If Congress kills class actions, the consequences could be deadly--https://www.yahoo.com/news/m/2d9f4966-3617-3981-88e3-180019ef22c5/ss_if-congress-kills-class.html



> Brazilian gun manufacturer Forjas Taurus's pistols didn't meet that most basic expectation. Iowa police officer Chris Carter was pursuing a fleeing suspect when his Taurus pistol, with the safety still on, fell from his hip, hit the ground, and fired on impact. Fortunately, that particular unintended shot caused only property damage, but it - unsurprisingly - shook Carter enough that he decided to see what he could do to get the dangerous Taurus pistols off the streets. After all, no amount of gun experience or training in gun safety could prevent a similar situation from injuring or even killing an officer or bystander.
> 
> *After extensive testing revealed several Taurus pistols were prone to firing when dropped and with the safety on, Carter brought a class action against Taurus on behalf of the Americans who own the nearly 1 million defective pistols in the United States.*


----------



## berettatoter (Sep 1, 2011)

desertman said:


> If Congress kills class actions, the consequences could be deadly--https://www.yahoo.com/news/m/2d9f4966-3617-3981-88e3-180019ef22c5/ss_if-congress-kills-class.html


Wow. I don't know what to think about Taurus anymore. I have owned four Taurus products, and I never really had any issues with them. I had to send one back to Taurus, this was about five or six years ago, and they had it back to me in three weeks....it worked fine after that. I just don't understand what is always plaguing them....they just can't get it ALL going in one GOOD direction.


----------



## desertman (Aug 29, 2013)

berettatoter said:


> Wow. I don't know what to think about Taurus anymore. I have owned four Taurus products, and I never really had any issues with them. I had to send one back to Taurus, this was about five or six years ago, and they had it back to me in three weeks....it worked fine after that. I just don't understand what is always plaguing them....they just can't get it ALL going in one GOOD direction.
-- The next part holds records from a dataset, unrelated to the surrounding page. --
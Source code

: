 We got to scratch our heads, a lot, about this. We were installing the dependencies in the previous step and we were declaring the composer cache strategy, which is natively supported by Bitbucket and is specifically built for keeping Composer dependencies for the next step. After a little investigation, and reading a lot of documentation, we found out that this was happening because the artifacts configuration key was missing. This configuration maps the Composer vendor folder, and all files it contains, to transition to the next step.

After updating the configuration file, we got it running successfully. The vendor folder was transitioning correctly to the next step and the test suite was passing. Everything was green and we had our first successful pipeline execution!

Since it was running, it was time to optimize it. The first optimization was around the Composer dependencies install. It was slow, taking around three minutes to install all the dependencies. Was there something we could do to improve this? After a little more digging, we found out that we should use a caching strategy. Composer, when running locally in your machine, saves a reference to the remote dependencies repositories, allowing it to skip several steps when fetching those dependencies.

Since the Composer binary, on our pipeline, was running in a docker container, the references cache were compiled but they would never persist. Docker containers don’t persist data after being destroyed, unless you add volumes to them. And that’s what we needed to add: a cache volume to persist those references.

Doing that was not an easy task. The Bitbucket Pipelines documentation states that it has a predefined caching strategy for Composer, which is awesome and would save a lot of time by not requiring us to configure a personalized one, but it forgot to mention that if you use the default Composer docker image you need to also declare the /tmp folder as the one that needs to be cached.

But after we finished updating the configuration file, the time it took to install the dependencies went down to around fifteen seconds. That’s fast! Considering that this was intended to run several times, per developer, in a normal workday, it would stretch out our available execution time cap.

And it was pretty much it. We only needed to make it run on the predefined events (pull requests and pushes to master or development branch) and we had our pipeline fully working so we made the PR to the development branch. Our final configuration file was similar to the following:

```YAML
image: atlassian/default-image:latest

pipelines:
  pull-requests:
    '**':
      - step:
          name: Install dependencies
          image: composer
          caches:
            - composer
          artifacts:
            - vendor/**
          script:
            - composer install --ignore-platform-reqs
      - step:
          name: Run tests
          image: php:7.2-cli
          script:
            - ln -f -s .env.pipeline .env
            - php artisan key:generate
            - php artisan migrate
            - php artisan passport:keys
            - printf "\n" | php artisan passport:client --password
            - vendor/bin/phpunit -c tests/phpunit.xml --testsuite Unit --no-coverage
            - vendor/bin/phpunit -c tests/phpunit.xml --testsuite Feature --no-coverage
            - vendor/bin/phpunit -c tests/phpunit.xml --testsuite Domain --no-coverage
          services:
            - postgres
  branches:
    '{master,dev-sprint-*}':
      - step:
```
Like the old saying goes: "You get what you pay for." Somethings gotta' give somewhere? I don't know if it's inferior materials, poor quality control, the labor force or just the company itself?

One out of four isn't a very good track record. Which means that there's a 25% chance of failure especially if your life may one day depend on it. Which begs the question: Would you drive your vehicle if there were a 25% chance that the wheels would fall off while you're bookin' down the highway at 65? Or get on a plane or just crossing the street?

I'll never understand why people buy these things? Especially when there are other guns on the market that are in the same price range but have not had such a poor track record. Buying a less than $200 gun and later on spending at least $1000 or so on ammo for it just does not make any sense to me. $1000 on ammo is nothing for those of us who do any amount of shooting. $1000 will buy you between one and two thousand rounds depending on the ammo. Why not just use some of that thousand dollars and buy a better gun to begin with?

Could you even imagine what the ramifications would be if when that gun was dropped and discharged the bullet struck someone? There is no way in hell that I would ever buy one of their products or recommend that others do so.


----------



## berettatoter (Sep 1, 2011)

I used to, but don't anymore. Their CS does basically nothing for the people out there who own a Taurus, and needs it worked on. I know because I am on a Taurus forum as well. It takes Taurus forever to get their gun back to them, and it is a 50/50 chance that the fix does not fix the problem. I know this because I read all the posts. 

In their defense, some of the owners out there get some good guns that actually work for a long time, I read those posts too, but I do have to admit that there is about 65% negative and about 35% positive, even on the Taurus forum. 

Sometimes though, some Taurus owners get tired of people jumping on that "bandwagon" all the time, of just bashing Taurus. If a product sucks, and someone asks your opinion of said product, then state your piece, but at times people go way outta their way just to slam someone for their choice. This, I don't understand. If a person makes a bad choice, and they ask me what I think, I'll tell them, but I won't just come right out and say their choice sucked for the craps and grins of it. All that usually accomplishes is a pissing match. JMHO.


----------



## fmaxsc (Jul 18, 2017)

berettatoter said:


> Wow. I don't know what to think about Taurus anymore. I have owned four Taurus products, and I never really had any issues with them. I had to send one back to Taurus, this was about five or six years ago, and they had it back to me in three weeks....it worked fine after that. I just don't understand what is always plaguing them....they just can't get it ALL going in one GOOD direction.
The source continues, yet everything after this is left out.